## Task
Everything from the line that contains "block;color: #999;padding: 2px;" to the end of the records below, both lines included, should be transcribed exactly and returned alone.

· · · · · · ·

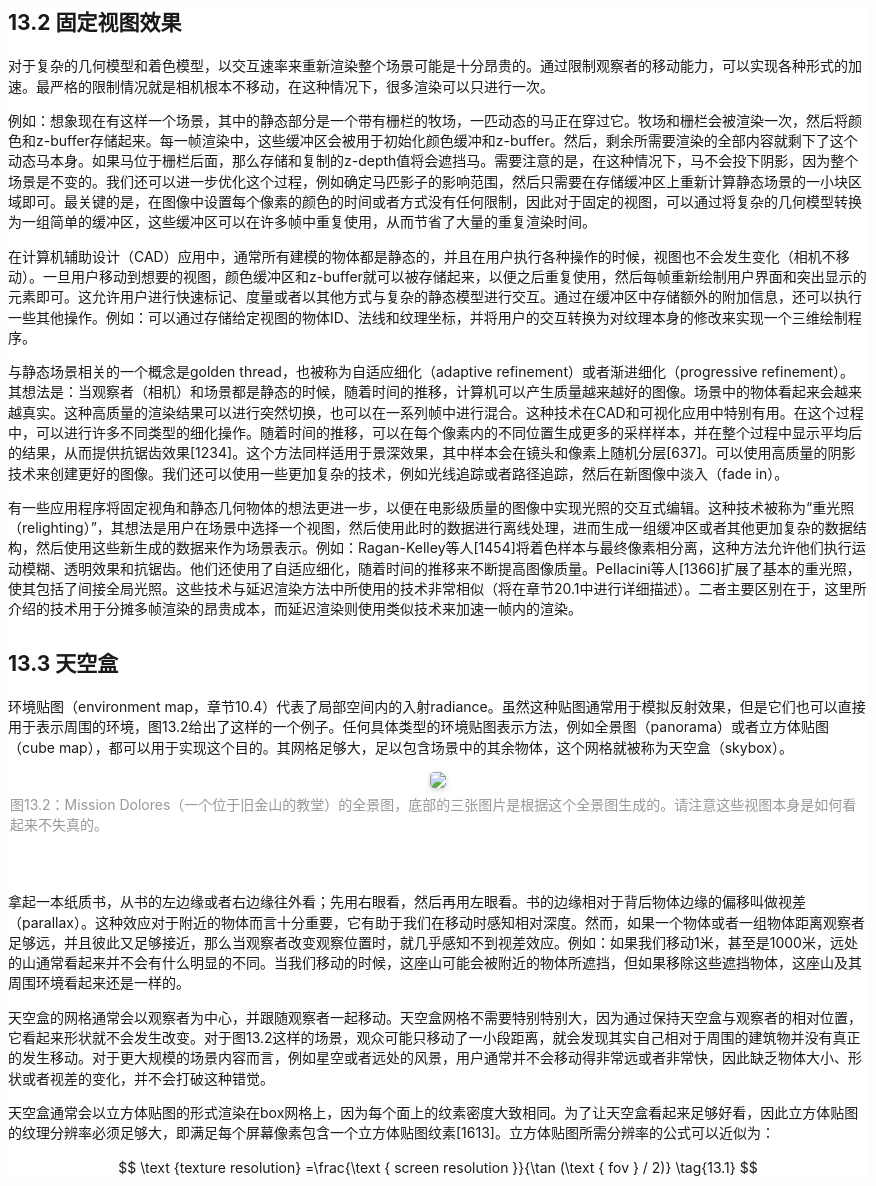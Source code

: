 ## 13.2 固定视图效果

对于复杂的几何模型和着色模型，以交互速率来重新渲染整个场景可能是十分昂贵的。通过限制观察者的移动能力，可以实现各种形式的加速。最严格的限制情况就是相机根本不移动，在这种情况下，很多渲染可以只进行一次。

例如：想象现在有这样一个场景，其中的静态部分是一个带有栅栏的牧场，一匹动态的马正在穿过它。牧场和栅栏会被渲染一次，然后将颜色和z-buffer存储起来。每一帧渲染中，这些缓冲区会被用于初始化颜色缓冲和z-buffer。然后，剩余所需要渲染的全部内容就剩下了这个动态马本身。如果马位于栅栏后面，那么存储和复制的z-depth值将会遮挡马。需要注意的是，在这种情况下，马不会投下阴影，因为整个场景是不变的。我们还可以进一步优化这个过程，例如确定马匹影子的影响范围，然后只需要在存储缓冲区上重新计算静态场景的一小块区域即可。最关键的是，在图像中设置每个像素的颜色的时间或者方式没有任何限制，因此对于固定的视图，可以通过将复杂的几何模型转换为一组简单的缓冲区，这些缓冲区可以在许多帧中重复使用，从而节省了大量的重复渲染时间。

在计算机辅助设计（CAD）应用中，通常所有建模的物体都是静态的，并且在用户执行各种操作的时候，视图也不会发生变化（相机不移动）。一旦用户移动到想要的视图，颜色缓冲区和z-buffer就可以被存储起来，以便之后重复使用，然后每帧重新绘制用户界面和突出显示的元素即可。这允许用户进行快速标记、度量或者以其他方式与复杂的静态模型进行交互。通过在缓冲区中存储额外的附加信息，还可以执行一些其他操作。例如：可以通过存储给定视图的物体ID、法线和纹理坐标，并将用户的交互转换为对纹理本身的修改来实现一个三维绘制程序。

与静态场景相关的一个概念是golden thread，也被称为自适应细化（adaptive refinement）或者渐进细化（progressive refinement）。其想法是：当观察者（相机）和场景都是静态的时候，随着时间的推移，计算机可以产生质量越来越好的图像。场景中的物体看起来会越来越真实。这种高质量的渲染结果可以进行突然切换，也可以在一系列帧中进行混合。这种技术在CAD和可视化应用中特别有用。在这个过程中，可以进行许多不同类型的细化操作。随着时间的推移，可以在每个像素内的不同位置生成更多的采样样本，并在整个过程中显示平均后的结果，从而提供抗锯齿效果\[1234]。这个方法同样适用于景深效果，其中样本会在镜头和像素上随机分层\[637]。可以使用高质量的阴影技术来创建更好的图像。我们还可以使用一些更加复杂的技术，例如光线追踪或者路径追踪，然后在新图像中淡入（fade in）。

有一些应用程序将固定视角和静态几何物体的想法更进一步，以便在电影级质量的图像中实现光照的交互式编辑。这种技术被称为“重光照（relighting）”，其想法是用户在场景中选择一个视图，然后使用此时的数据进行离线处理，进而生成一组缓冲区或者其他更加复杂的数据结构，然后使用这些新生成的数据来作为场景表示。例如：Ragan-Kelley等人\[1454]将着色样本与最终像素相分离，这种方法允许他们执行运动模糊、透明效果和抗锯齿。他们还使用了自适应细化，随着时间的推移来不断提高图像质量。Pellacini等人\[1366]扩展了基本的重光照，使其包括了间接全局光照。这些技术与延迟渲染方法中所使用的技术非常相似（将在章节20.1中进行详细描述）。二者主要区别在于，这里所介绍的技术用于分摊多帧渲染的昂贵成本，而延迟渲染则使用类似技术来加速一帧内的渲染。

## 13.3 天空盒

环境贴图（environment map，章节10.4）代表了局部空间内的入射radiance。虽然这种贴图通常用于模拟反射效果，但是它们也可以直接用于表示周围的环境，图13.2给出了这样的一个例子。任何具体类型的环境贴图表示方法，例如全景图（panorama）或者立方体贴图（cube map），都可以用于实现这个目的。其网格足够大，足以包含场景中的其余物体，这个网格就被称为天空盒（skybox）。


<div style="text-align: center;">
    <img style="border-radius: 0.3125em; box-shadow: 0 2px 4px 0 rgba(34,36,38,.12),0 2px 10px 0 rgba(34,36,38,.08);" src="images/Chapter-13/202308190923304.png">
</div>
<div style="color:orange;display: block;color: #999;padding: 2px; text-align: left;">
    图13.2：Mission Dolores（一个位于旧金山的教堂）的全景图，底部的三张图片是根据这个全景图生成的。请注意这些视图本身是如何看起来不失真的。
</div>
<br><br>

拿起一本纸质书，从书的左边缘或者右边缘往外看；先用右眼看，然后再用左眼看。书的边缘相对于背后物体边缘的偏移叫做视差（parallax）。这种效应对于附近的物体而言十分重要，它有助于我们在移动时感知相对深度。然而，如果一个物体或者一组物体距离观察者足够远，并且彼此又足够接近，那么当观察者改变观察位置时，就几乎感知不到视差效应。例如：如果我们移动1米，甚至是1000米，远处的山通常看起来并不会有什么明显的不同。当我们移动的时候，这座山可能会被附近的物体所遮挡，但如果移除这些遮挡物体，这座山及其周围环境看起来还是一样的。

天空盒的网格通常会以观察者为中心，并跟随观察者一起移动。天空盒网格不需要特别特别大，因为通过保持天空盒与观察者的相对位置，它看起来形状就不会发生改变。对于图13.2这样的场景，观众可能只移动了一小段距离，就会发现其实自己相对于周围的建筑物并没有真正的发生移动。对于更大规模的场景内容而言，例如星空或者远处的风景，用户通常并不会移动得非常远或者非常快，因此缺乏物体大小、形状或者视差的变化，并不会打破这种错觉。

天空盒通常会以立方体贴图的形式渲染在box网格上，因为每个面上的纹素密度大致相同。为了让天空盒看起来足够好看，因此立方体贴图的纹理分辨率必须足够大，即满足每个屏幕像素包含一个立方体贴图纹素\[1613]。立方体贴图所需分辨率的公式可以近似为：

$$
\text {texture resolution} =\frac{\text { screen resolution }}{\tan (\text { fov } / 2)}
\tag{13.1} 
$$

· · · · · · ·

## Answer space
<div style="color:orange;display: block;color: #999;padding: 2px; text-align: left;">
    图13.2：Mission Dolores（一个位于旧金山的教堂）的全景图，底部的三张图片是根据这个全景图生成的。请注意这些视图本身是如何看起来不失真的。
</div>
<br><br>

拿起一本纸质书，从书的左边缘或者右边缘往外看；先用右眼看，然后再用左眼看。书的边缘相对于背后物体边缘的偏移叫做视差（parallax）。这种效应对于附近的物体而言十分重要，它有助于我们在移动时感知相对深度。然而，如果一个物体或者一组物体距离观察者足够远，并且彼此又足够接近，那么当观察者改变观察位置时，就几乎感知不到视差效应。例如：如果我们移动1米，甚至是1000米，远处的山通常看起来并不会有什么明显的不同。当我们移动的时候，这座山可能会被附近的物体所遮挡，但如果移除这些遮挡物体，这座山及其周围环境看起来还是一样的。

天空盒的网格通常会以观察者为中心，并跟随观察者一起移动。天空盒网格不需要特别特别大，因为通过保持天空盒与观察者的相对位置，它看起来形状就不会发生改变。对于图13.2这样的场景，观众可能只移动了一小段距离，就会发现其实自己相对于周围的建筑物并没有真正的发生移动。对于更大规模的场景内容而言，例如星空或者远处的风景，用户通常并不会移动得非常远或者非常快，因此缺乏物体大小、形状或者视差的变化，并不会打破这种错觉。

天空盒通常会以立方体贴图的形式渲染在box网格上，因为每个面上的纹素密度大致相同。为了让天空盒看起来足够好看，因此立方体贴图的纹理分辨率必须足够大，即满足每个屏幕像素包含一个立方体贴图纹素\[1613]。立方体贴图所需分辨率的公式可以近似为：

$$
\text {texture resolution} =\frac{\text { screen resolution }}{\tan (\text { fov } / 2)}
\tag{13.1} 
$$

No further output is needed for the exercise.